On Aug. 8, Pace had her second close call with a tornado. This time, the EF-0 tornado took off the roof of her family's home on 113th Avenue in the Town of Hammond.
According to the National Weather Service, an EF-0 tornado, which is less severe than an EF-2, with winds around 75 to 80 mph touched down approximately four miles north-northwest of Hammond. It continued eastward for approximately half a mile before lifting off the ground four miles north of the village.
Along with the tornado came a strong rear flank downdraft that damaged some houses just south of the tornado.
While the storm brewed, Barb and husband Bill Pace watched the sky and weather updates on TV. Their daughter Samantha Orman was comfortably resting in their basement, texting her friends and petting the cat.
The weather was "eery," according to Bill.
"It was so muggy, so humid and just still," he said. "You could have heard a fly go past you."
Then the storm got intense. An alert on TV said the storm would hit Hammond at 10:48 p.m.
Hammond Police Chief Rick Coltrain said officers made announcements to the crowd of 750-1,000 people celebrating at Hammond Heartland Days in the Village Park. The police department, not any other organizations, is responsible for enacting the emergency plan.

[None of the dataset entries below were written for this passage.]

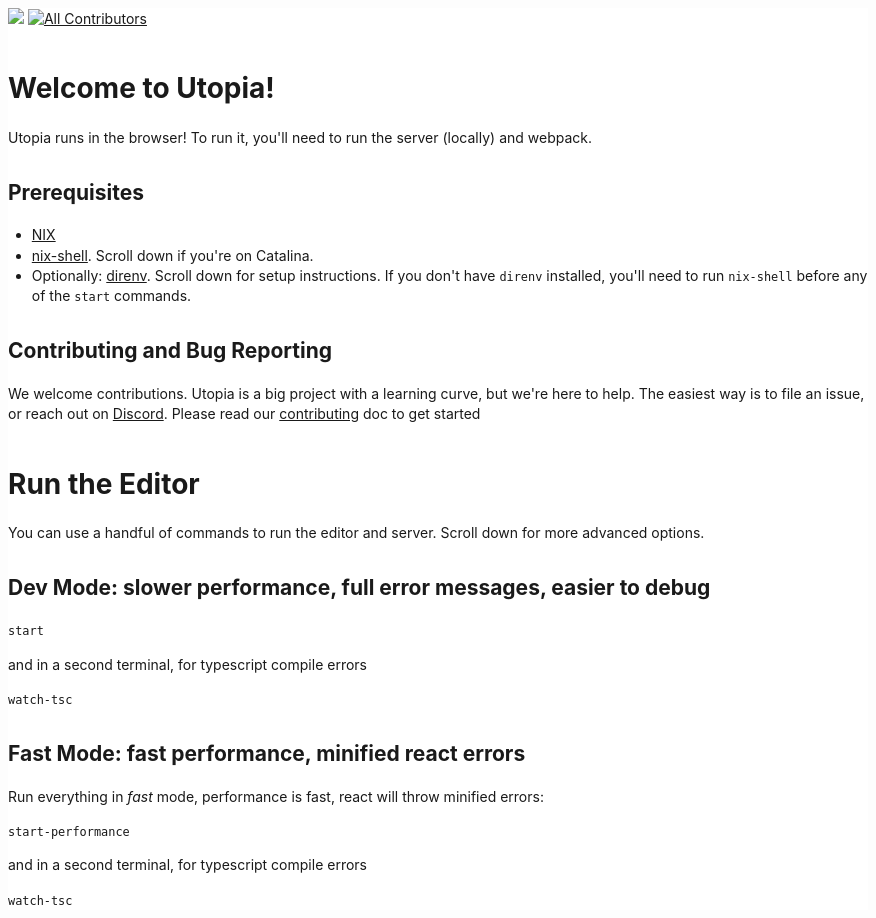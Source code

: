![](https://github.com/concrete-utopia/utopia/workflows/Build%20And%20Release%20On%20Push%20To%20Master/badge.svg) 
[![All Contributors](https://img.shields.io/badge/all_contributors-13-orange.svg?style=flat-square)](#contributors)



# Welcome to Utopia!

Utopia runs in the browser! To run it, you'll need to run the server (locally) and webpack.

## Prerequisites

- [NIX](http://nixos.org/nix)
- [nix-shell](https://nixos.org/download.html). Scroll down if you're on Catalina.
- Optionally: [direnv](https://direnv.net/docs/installation.html). Scroll down for setup instructions. If you don't have `direnv` installed, you'll need to run `nix-shell` before any of the `start` commands.

## Contributing and Bug Reporting

We welcome contributions. Utopia is a big project with a learning curve, but we're here to help. The easiest way is to file an issue, or reach out on [Discord](https://discord.gg/pD8SrEJ). Please read our [contributing](contributing.md) doc to get started

# Run the Editor

You can use a handful of commands to run the editor and server. Scroll down for more advanced options.

## Dev Mode: slower performance, full error messages, easier to debug

```
start
```

and in a second terminal, for typescript compile errors

```
watch-tsc
```

## Fast Mode: fast performance, minified react errors

Run everything in _fast_ mode, performance is fast, react will throw minified errors:

```
start-performance
```

and in a second terminal, for typescript compile errors

```
watch-tsc
```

"We knew about the weather and relayed it to people," Coltrain said.
Although the police told the crowd about the severe weather, Coltrain said he wasn't sure if anyone actually left the festival grounds.
The National Weather Service was pretty accurate on when the storm would get to the Pace house.
"I bet it was 10:50 when it hit," Barb said.
The family heard the rain and wind coming through the cornfield, just east of their home. Barb and Bill, who had been checking on the storm's progress outside, ran into the house.
The tornado headed directly for their house. It touched down twice in the cornfield, marks of which were still somewhat visible five days later.
"If it wasn't a tornado, we have UFOs," Bill joked.
The tornado lifted away from the ground just before getting to the Pace home.
Any lower and the Pace home might not be standing anymore.
"I couldn't even turn around and shut the door," Barb said of the wind's strength.
The couple said they didn't hear a train sound when it passed over their house like many tornado survivors remember.
"I could only hear really, really loud wind," Bill said.
The tornado then passed over Angie Fortney's home. By that time, it was much higher off the ground.
"It sounded kind of like a vacuum sucking," Fortney said. She and her family were taking shelter in their basement at that time.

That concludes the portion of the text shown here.